_Aim of the exercise_. Without the pictures, give the records again exactly as they appear.

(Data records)
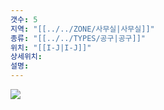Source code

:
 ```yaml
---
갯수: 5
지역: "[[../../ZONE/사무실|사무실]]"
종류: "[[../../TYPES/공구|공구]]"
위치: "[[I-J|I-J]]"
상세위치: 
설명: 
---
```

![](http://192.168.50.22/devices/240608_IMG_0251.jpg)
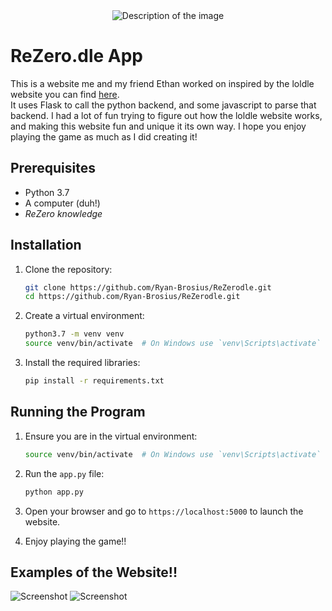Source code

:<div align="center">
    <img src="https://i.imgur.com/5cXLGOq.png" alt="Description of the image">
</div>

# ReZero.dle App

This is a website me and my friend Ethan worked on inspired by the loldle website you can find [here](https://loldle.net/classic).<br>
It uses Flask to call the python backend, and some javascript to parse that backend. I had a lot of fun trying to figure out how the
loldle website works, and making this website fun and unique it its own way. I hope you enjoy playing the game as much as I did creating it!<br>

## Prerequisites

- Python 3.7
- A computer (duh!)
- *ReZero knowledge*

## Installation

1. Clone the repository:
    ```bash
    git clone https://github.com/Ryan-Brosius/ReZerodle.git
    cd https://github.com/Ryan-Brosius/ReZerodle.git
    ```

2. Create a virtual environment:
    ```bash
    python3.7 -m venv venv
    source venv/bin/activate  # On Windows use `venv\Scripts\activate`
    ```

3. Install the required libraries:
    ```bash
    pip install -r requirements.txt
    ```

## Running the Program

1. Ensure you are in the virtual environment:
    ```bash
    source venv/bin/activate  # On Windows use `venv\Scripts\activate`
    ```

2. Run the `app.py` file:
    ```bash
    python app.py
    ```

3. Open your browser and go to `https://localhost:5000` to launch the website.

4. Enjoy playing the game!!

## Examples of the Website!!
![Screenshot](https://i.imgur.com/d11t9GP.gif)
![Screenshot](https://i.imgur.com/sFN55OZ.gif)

_Expected answer_.
Source code

:
 ```yaml
---
갯수: 5
지역: "[[../../ZONE/사무실|사무실]]"
종류: "[[../../TYPES/공구|공구]]"
위치: "[[I-J|I-J]]"
상세위치: 
설명: 
---
```

![](http://192.168.50.22/devices/240608_IMG_0251.jpg)
Source code

:<div align="center">
    <img src="https://i.imgur.com/5cXLGOq.png" alt="Description of the image">
</div>

# ReZero.dle App

This is a website me and my friend Ethan worked on inspired by the loldle website you can find [here](https://loldle.net/classic).<br>
It uses Flask to call the python backend, and some javascript to parse that backend. I had a lot of fun trying to figure out how the
loldle website works, and making this website fun and unique it its own way. I hope you enjoy playing the game as much as I did creating it!<br>

## Prerequisites

- Python 3.7
- A computer (duh!)
- *ReZero knowledge*

## Installation

1. Clone the repository:
    ```bash
    git clone https://github.com/Ryan-Brosius/ReZerodle.git
    cd https://github.com/Ryan-Brosius/ReZerodle.git
    ```

2. Create a virtual environment:
    ```bash
    python3.7 -m venv venv
    source venv/bin/activate  # On Windows use `venv\Scripts\activate`
    ```

3. Install the required libraries:
    ```bash
    pip install -r requirements.txt
    ```

## Running the Program

1. Ensure you are in the virtual environment:
    ```bash
    source venv/bin/activate  # On Windows use `venv\Scripts\activate`
    ```

2. Run the `app.py` file:
    ```bash
    python app.py
    ```

3. Open your browser and go to `https://localhost:5000` to launch the website.

4. Enjoy playing the game!!

## Examples of the Website!!
![Screenshot](https://i.imgur.com/d11t9GP.gif)
![Screenshot](https://i.imgur.com/sFN55OZ.gif)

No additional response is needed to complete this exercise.